YOUR OBJECTIVE
Give back nothing but the number of lines in these entries that contain the word "glory".

DATASET
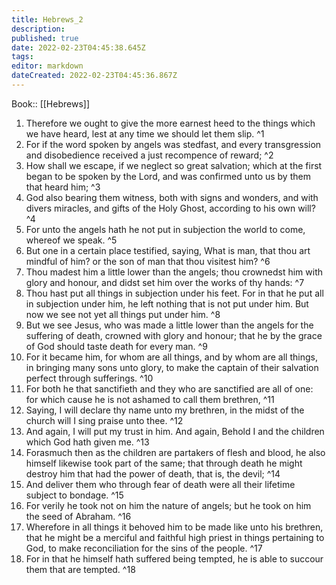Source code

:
 ```yaml
---
title: Hebrews_2
description: 
published: true
date: 2022-02-23T04:45:38.645Z
tags: 
editor: markdown
dateCreated: 2022-02-23T04:45:36.867Z
---
```


 Book:: [[Hebrews]]
 1. Therefore we ought to give the more earnest heed to the things which we have heard, lest at any time we should let them slip. ^1
 2. For if the word spoken by angels was stedfast, and every transgression and disobedience received a just recompence of reward; ^2
 3. How shall we escape, if we neglect so great salvation; which at the first began to be spoken by the Lord, and was confirmed unto us by them that heard him; ^3
 4. God also bearing them witness, both with signs and wonders, and with divers miracles, and gifts of the Holy Ghost, according to his own will? ^4
 5. For unto the angels hath he not put in subjection the world to come, whereof we speak. ^5
 6. But one in a certain place testified, saying, What is man, that thou art mindful of him? or the son of man that thou visitest him? ^6
 7. Thou madest him a little lower than the angels; thou crownedst him with glory and honour, and didst set him over the works of thy hands: ^7
 8. Thou hast put all things in subjection under his feet. For in that he put all in subjection under him, he left nothing that is not put under him. But now we see not yet all things put under him. ^8
 9. But we see Jesus, who was made a little lower than the angels for the suffering of death, crowned with glory and honour; that he by the grace of God should taste death for every man. ^9
 10. For it became him, for whom are all things, and by whom are all things, in bringing many sons unto glory, to make the captain of their salvation perfect through sufferings. ^10
 11. For both he that sanctifieth and they who are sanctified are all of one: for which cause he is not ashamed to call them brethren, ^11
 12. Saying, I will declare thy name unto my brethren, in the midst of the church will I sing praise unto thee. ^12
 13. And again, I will put my trust in him. And again, Behold I and the children which God hath given me. ^13
 14. Forasmuch then as the children are partakers of flesh and blood, he also himself likewise took part of the same; that through death he might destroy him that had the power of death, that is, the devil; ^14
 15. And deliver them who through fear of death were all their lifetime subject to bondage. ^15
 16. For verily he took not on him the nature of angels; but he took on him the seed of Abraham. ^16
 17. Wherefore in all things it behoved him to be made like unto his brethren, that he might be a merciful and faithful high priest in things pertaining to God, to make reconciliation for the sins of the people. ^17
 18. For in that he himself hath suffered being tempted, he is able to succour them that are tempted. ^18
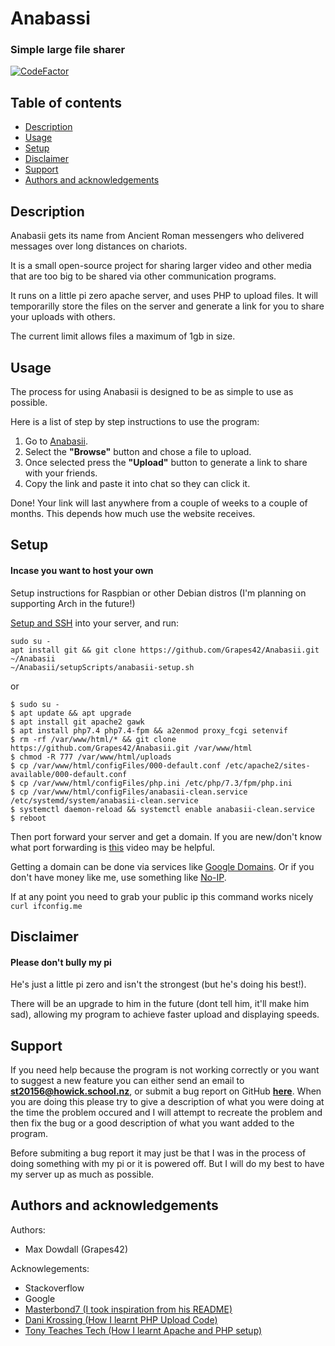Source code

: # Anabassi
### Simple large file sharer
[![CodeFactor](https://www.codefactor.io/repository/github/grapes42/anabasii/badge)](https://www.codefactor.io/repository/github/grapes42/anabasii)

## Table of contents
- [Description](#description)
- [Usage](#usage)
- [Setup](#setup)
- [Disclaimer](#disclaimer)
- [Support](#support)
- [Authors and acknowledgements](#authors-and-acknowledgements)

## Description
Anabasii gets its name from Ancient Roman messengers who delivered messages over long distances on chariots.

It is a small open-source project for sharing larger video and other media that are too big to be shared via other communication programs.

It runs on a little pi zero apache server, and uses PHP to upload files. It will temporarilly store the files on the server and generate a link for you to share your uploads with others.

The current limit allows files a maximum of 1gb in size.

## Usage

The process for using Anabasii is designed to be as simple to use as possible.

Here is a list of step by step instructions to use the program:

1. Go to [Anabasii](http://anabasii.ddns.net).
2. Select the **"Browse"** button and chose a file to upload.
3. Once selected press the **"Upload"** button to generate a link to share with your friends.
4. Copy the link and paste it into chat so they can click it.

Done! Your link will last anywhere from a couple of weeks to a couple of months. This depends how much use the website receives.

## Setup

#### Incase you want to host your own

Setup instructions for Raspbian or other Debian distros (I'm planning on supporting Arch in the future!)

[Setup and SSH](https://www.tomshardware.com/reviews/raspberry-pi-headless-setup-how-to,6028.html) into your server, and run:
```
sudo su -
apt install git && git clone https://github.com/Grapes42/Anabasii.git ~/Anabasii
~/Anabasii/setupScripts/anabasii-setup.sh
```
or
```
$ sudo su -
$ apt update && apt upgrade
$ apt install git apache2 gawk
$ apt install php7.4 php7.4-fpm && a2enmod proxy_fcgi setenvif
$ rm -rf /var/www/html/* && git clone https://github.com/Grapes42/Anabasii.git /var/www/html
$ chmod -R 777 /var/www/html/uploads
$ cp /var/www/html/configFiles/000-default.conf /etc/apache2/sites-available/000-default.conf
$ cp /var/www/html/configFiles/php.ini /etc/php/7.3/fpm/php.ini
$ cp /var/www/html/configFiles/anabasii-clean.service /etc/systemd/system/anabasii-clean.service
$ systemctl daemon-reload && systemctl enable anabasii-clean.service
$ reboot
```

Then port forward your server and get a domain. If you are new/don't know what port forwarding is [this](https://www.youtube.com/watch?v=CLunOJZqmc0) video may be helpful.

Getting a domain can be done via services like [Google Domains](https://domains.google/). Or if you don't have money like me, use something like [No-IP](https://www.noip.com/).

If at any point you need to grab your public ip this command works nicely ```curl ifconfig.me```

## Disclaimer

#### Please don't bully my pi
He's just a little pi zero and isn't the strongest (but he's doing his best!).

There will be an upgrade to him in the future (dont tell him, it'll make him sad), allowing my program to achieve faster upload and displaying speeds.

## Support

If you need help because the program is not working correctly or you want to suggest a new feature you can either send an email to **st20156@howick.school.nz**, or submit a bug report on GitHub **[here](https://github.com/Grapes42/Anabasii/issues/new)**. When you are doing this please try to give a description of what you were doing at the time the problem occured and I will attempt to recreate the problem and then fix the bug or a good description of what you want added to the program.

Before submiting a bug report it may just be that I was in the process of doing something with my pi or it is powered off. But I will do my best to have my server up as much as possible.

## Authors and acknowledgements
Authors:
- Max Dowdall (Grapes42)

Acknowlegements:
- Stackoverflow
- Google
- [Masterbond7 (I took inspiration from his README)](https://github.com/Masterbond7)
- [Dani Krossing (How I learnt PHP Upload Code)](https://www.youtube.com/channel/UCzyuZJ8zZ-Lhfnz41DG5qLw)
- [Tony Teaches Tech (How I learnt Apache and PHP setup)](https://www.youtube.com/channel/UCWPJwoVXJhv0-ucr3pUs1dA)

SOLUTION TO THIS TASK
3